Landscape as transitional space in film practice
Bowen, Sarah Louisa (2015) Landscape as transitional space in film practice. PhD thesis, University for the Creative Arts/University of Brighton.
- Details
Walking Albion is the 38-minute stop-motion film at the centre of this thesis. The film and accompanying written text seek to establish the symbolic function of a particular camera movement through cinematic landscape.
Inspired by the 'anima-photography' methods of the earliest moving images, the film is composed from over 27,000 still photographs that were taken on a 550-mile walk between Cornwall and Norfolk. Screened at 12 frames per second, these animated photographs form the film's temporal and spatial diegesis, where the journey is represented over the same length of time as the breaking dawn along the same route on the day the walk began.
Movement through landscape is experienced differently by the filmmaker, the spectator and within the film's morphology. This thesis addresses the questions that arise from these differences through the notion of 'the gaze.'
The first chapter is a literature review focusing on approaches to walking and landscape film and establishing the difference between the representational and presentational artifact.
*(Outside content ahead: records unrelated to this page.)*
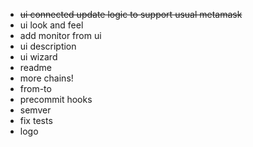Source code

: - ~~ui connected update logic to support usual metamask~~
- ui look and feel
- add monitor from ui
- ui description
- ui wizard
- readme
- more chains!
- from-to
- precommit hooks
- semver
- fix tests
- logo
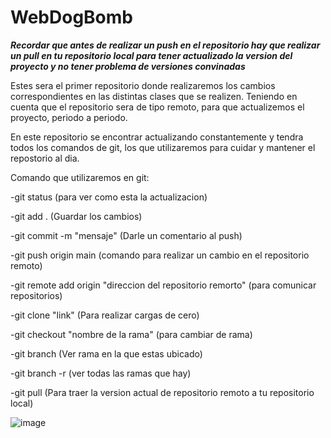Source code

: # WebDogBomb

***Recordar que antes de realizar un push en el repositorio hay que realizar un pull en tu repositorio local para tener actualizado la version del proyecto y no tener problema de versiones convinadas***

Estes sera el primer repositorio donde realizaremos los cambios correspondientes en las distintas clases que se realizen. Teniendo en cuenta que el repositorio sera de tipo remoto, para que actualizemos el proyecto, periodo a periodo.

En este repositorio se encontrar actualizando constantemente y tendra todos los comandos de git, los que utilizaremos para cuidar y mantener el repostorio al dia.

Comando que utilizaremos en git:

-git status (para ver como esta la actualizacion)

-git add . (Guardar los cambios)

-git commit -m "mensaje" (Darle un comentario al push)

-git push origin main (comando para realizar un cambio en el repositorio remoto)

-git remote add origin "direccion del repositorio remorto" (para comunicar repositorios)

-git clone "link" (Para realizar cargas de cero)

-git checkout "nombre de la rama" (para cambiar de rama)

-git branch (Ver rama en la que estas ubicado)

-git branch -r (ver todas las ramas que hay)

-git pull (Para traer la version actual de repositorio remoto a tu repositorio local)

![image](https://user-images.githubusercontent.com/107446673/224136379-24e78fc0-23c2-4d39-a395-440af26574e8.png)
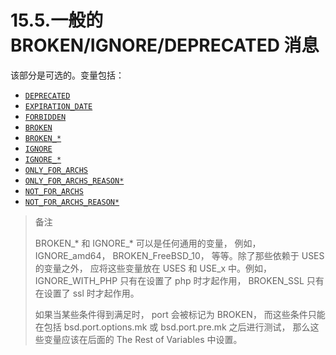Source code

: # 15.5.一般的 BROKEN/IGNORE/DEPRECATED 消息

该部分是可选的。变量包括：

- [`DEPRECATED`](https://docs.freebsd.org/en/books/porters-handbook/porting-dads/index.html#dads-deprecated)
- [`EXPIRATION_DATE`](https://docs.freebsd.org/en/books/porters-handbook/porting-dads/index.html#dads-deprecated)
- [`FORBIDDEN`](https://docs.freebsd.org/en/books/porters-handbook/porting-dads/index.html#dads-noinstall)
- [`BROKEN`](https://docs.freebsd.org/en/books/porters-handbook/porting-dads/index.html#dads-noinstall)
- [`BROKEN_*`](https://docs.freebsd.org/en/books/porters-handbook/porting-dads/index.html#dads-noinstall)
- [`IGNORE`](https://docs.freebsd.org/en/books/porters-handbook/porting-dads/index.html#dads-noinstall)
- [`IGNORE_*`](https://docs.freebsd.org/en/books/porters-handbook/porting-dads/index.html#dads-noinstall)
- [`ONLY_FOR_ARCHS`](https://docs.freebsd.org/en/books/porters-handbook/porting-dads/index.html#dads-noinstall)
- [`ONLY_FOR_ARCHS_REASON*`](https://docs.freebsd.org/en/books/porters-handbook/porting-dads/index.html#dads-noinstall)
- [`NOT_FOR_ARCHS`](https://docs.freebsd.org/en/books/porters-handbook/porting-dads/index.html#dads-noinstall)
- [`NOT_FOR_ARCHS_REASON*`](https://docs.freebsd.org/en/books/porters-handbook/porting-dads/index.html#dads-noinstall)

> 备注
>
> BROKEN_* 和 IGNORE_* 可以是任何通用的变量， 例如， IGNORE_amd64， BROKEN_FreeBSD_10， 等等。除了那些依赖于 USES 的变量之外， 应将这些变量放在 USES 和 USE_x 中。例如， IGNORE_WITH_PHP 只有在设置了 php 时才起作用， BROKEN_SSL 只有在设置了 ssl 时才起作用。
>
> 
>
> 如果当某些条件得到满足时， port 会被标记为 BROKEN， 而这些条件只能在包括 bsd.port.options.mk 或 bsd.port.pre.mk 之后进行测试， 那么这些变量应该在后面的 The Rest of Variables 中设置。

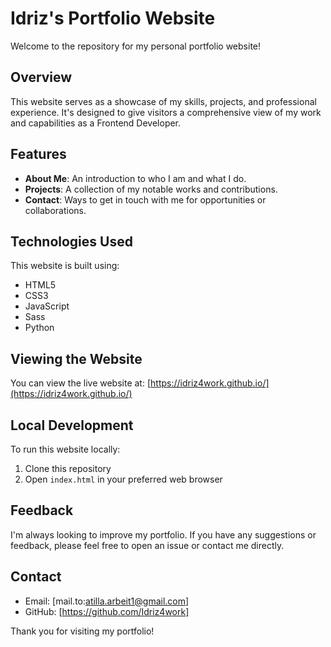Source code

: # Idriz's Portfolio Website

Welcome to the repository for my personal portfolio website!

## Overview

This website serves as a showcase of my skills, projects, and professional experience. It's designed to give visitors a comprehensive view of my work and capabilities as a Frontend Developer.

## Features

- **About Me**: An introduction to who I am and what I do.
- **Projects**: A collection of my notable works and contributions.
- **Contact**: Ways to get in touch with me for opportunities or collaborations.

## Technologies Used

This website is built using:
- HTML5
- CSS3
- JavaScript
- Sass
- Python

## Viewing the Website

You can view the live website at: [https://idriz4work.github.io/](https://idriz4work.github.io/)

## Local Development

To run this website locally:

1. Clone this repository
2. Open `index.html` in your preferred web browser

## Feedback

I'm always looking to improve my portfolio. If you have any suggestions or feedback, please feel free to open an issue or contact me directly.

## Contact

- Email: [mail.to:atilla.arbeit1@gmail.com]
- GitHub: [https://github.com/Idriz4work]

Thank you for visiting my portfolio!
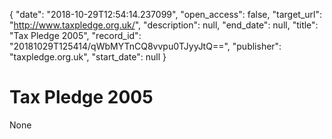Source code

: {
  "date": "2018-10-29T12:54:14.237099", 
  "open_access": false, 
  "target_url": "http://www.taxpledge.org.uk/", 
  "description": null, 
  "end_date": null, 
  "title": "Tax Pledge 2005", 
  "record_id": "20181029T125414/qWbMYTnCQ8vvpu0TJyyJtQ==", 
  "publisher": "taxpledge.org.uk", 
  "start_date": null
}

# Tax Pledge 2005

None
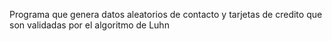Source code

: Programa que genera datos aleatorios de contacto y tarjetas de credito que son validadas por el algoritmo de Luhn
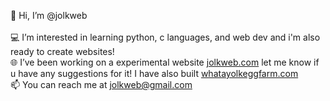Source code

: 👋 Hi, I’m @jolkweb<br>
<br>
💻 I’m interested in learning python, c languages, and web dev and i'm also ready to create websites!<br>
🌐 I’ve been working on a experimental website [jolkweb.com](jolkweb.com) let me know if u have any suggestions for it! I have also built [whatayolkeggfarm.com](whatayolkeggfarm.com)<br>
📫 You can reach me at jolkweb@gmail.com
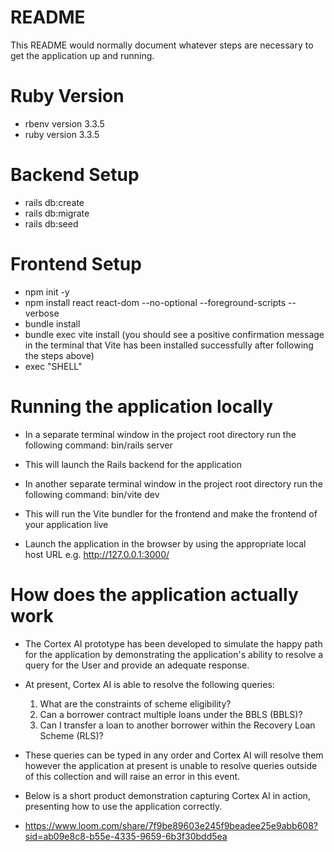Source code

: # README

This README would normally document whatever steps are necessary to get the
application up and running.

# Ruby Version

- rbenv version 3.3.5
- ruby version 3.3.5

# Backend Setup 

- rails db:create
- rails db:migrate
- rails db:seed

# Frontend Setup

- npm init -y
- npm install react react-dom --no-optional --foreground-scripts --verbose
- bundle install
- bundle exec vite install
  (you should see a positive confirmation message in the terminal that Vite has been installed successfully after following the steps above)
- exec "SHELL"

# Running the application locally

- In a separate terminal window in the project root directory run the following command: bin/rails server
- This will launch the Rails backend for the application

- In another separate terminal window in the project root directory run the following command: bin/vite dev
- This will run the Vite bundler for the frontend and make the frontend of your application live

- Launch the application in the browser by using the appropriate local host URL e.g. http://127.0.0.1:3000/

# How does the application actually work 

- The Cortex AI prototype has been developed to simulate the happy path for the application by demonstrating the application's ability to resolve a query for the User and provide an adequate response.
- At present, Cortex AI is able to resolve the following queries:
  1) What are the constraints of scheme eligibility?
  2) Can a borrower contract multiple loans under the BBLS (BBLS)?
  3) Can I transfer a loan to another borrower within the Recovery Loan Scheme (RLS)?

- These queries can be typed in any order and Cortex AI will resolve them however the application at present is unable to resolve queries outside of this collection and will raise an error in this event.

- Below is a short product demonstration capturing Cortex AI in action, presenting how to use the application correctly.

- https://www.loom.com/share/7f9be89603e245f9beadee25e9abb608?sid=ab09e8c8-b55e-4335-9659-6b3f30bdd5ea



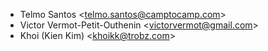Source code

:- Telmo Santos \<<telmo.santos@camptocamp.com>\>
- Victor Vermot-Petit-Outhenin \<<victorvermot@gmail.com>\>
- Khoi (Kien Kim) \<<khoikk@trobz.com>\>

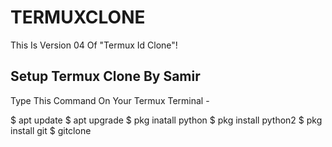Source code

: # TERMUXCLONE
This Is Version 04 Of "Termux Id Clone"!
## Setup Termux Clone By Samir 
Type This Command On Your Termux Terminal - 

$ apt update
$ apt upgrade
$ pkg inatall python 
$ pkg install python2 
$ pkg install git 
$ gitclone 

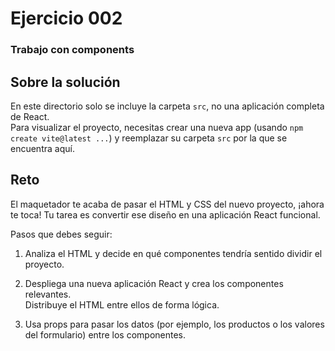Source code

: # Ejercicio 002
### Trabajo con components

## Sobre la solución
En este directorio solo se incluye la carpeta `src`, no una aplicación completa de React.  
Para visualizar el proyecto, necesitas crear una nueva app (usando `npm create vite@latest ...`) y reemplazar su carpeta `src` por la que se encuentra aquí.

## Reto
El maquetador te acaba de pasar el HTML y CSS del nuevo proyecto, ¡ahora te toca!
Tu tarea es convertir ese diseño en una aplicación React funcional.

Pasos que debes seguir:

1. Analiza el HTML y decide en qué componentes tendría sentido dividir el proyecto.

2. Despliega una nueva aplicación React y crea los componentes relevantes.  
Distribuye el HTML entre ellos de forma lógica.

3. Usa props para pasar los datos (por ejemplo, los productos o los valores del formulario) entre los componentes.
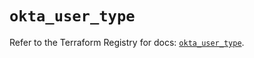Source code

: # `okta_user_type`

Refer to the Terraform Registry for docs: [`okta_user_type`](https://registry.terraform.io/providers/okta/okta/4.9.0/docs/resources/user_type).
The historical contexts of landscape and the moving image are connected to the emergence of the railway and a 'shattering' of temporal/spatial alignment.
The second chapter determines the theoretical contexts for an investigation of cinematic landscape, concluding that motion across the x-axis of cinematic space has become a specific trope that both represents and produces a moment of suspension in which a sense of self and the other may be renegotiated. Konigsberg's alignment of Winnicott's 'transitional space' to 'the gaze' extends the trope's function from within a film's morphology to include the filmmaker and the film spectator's experience.
The final chapter, Walking Albion considers the film against the interdisciplinary theories of the previous chapter, establishing through its practice-based inquiry the form and function of a cinematic trope as an original contribution to film and landscape studies.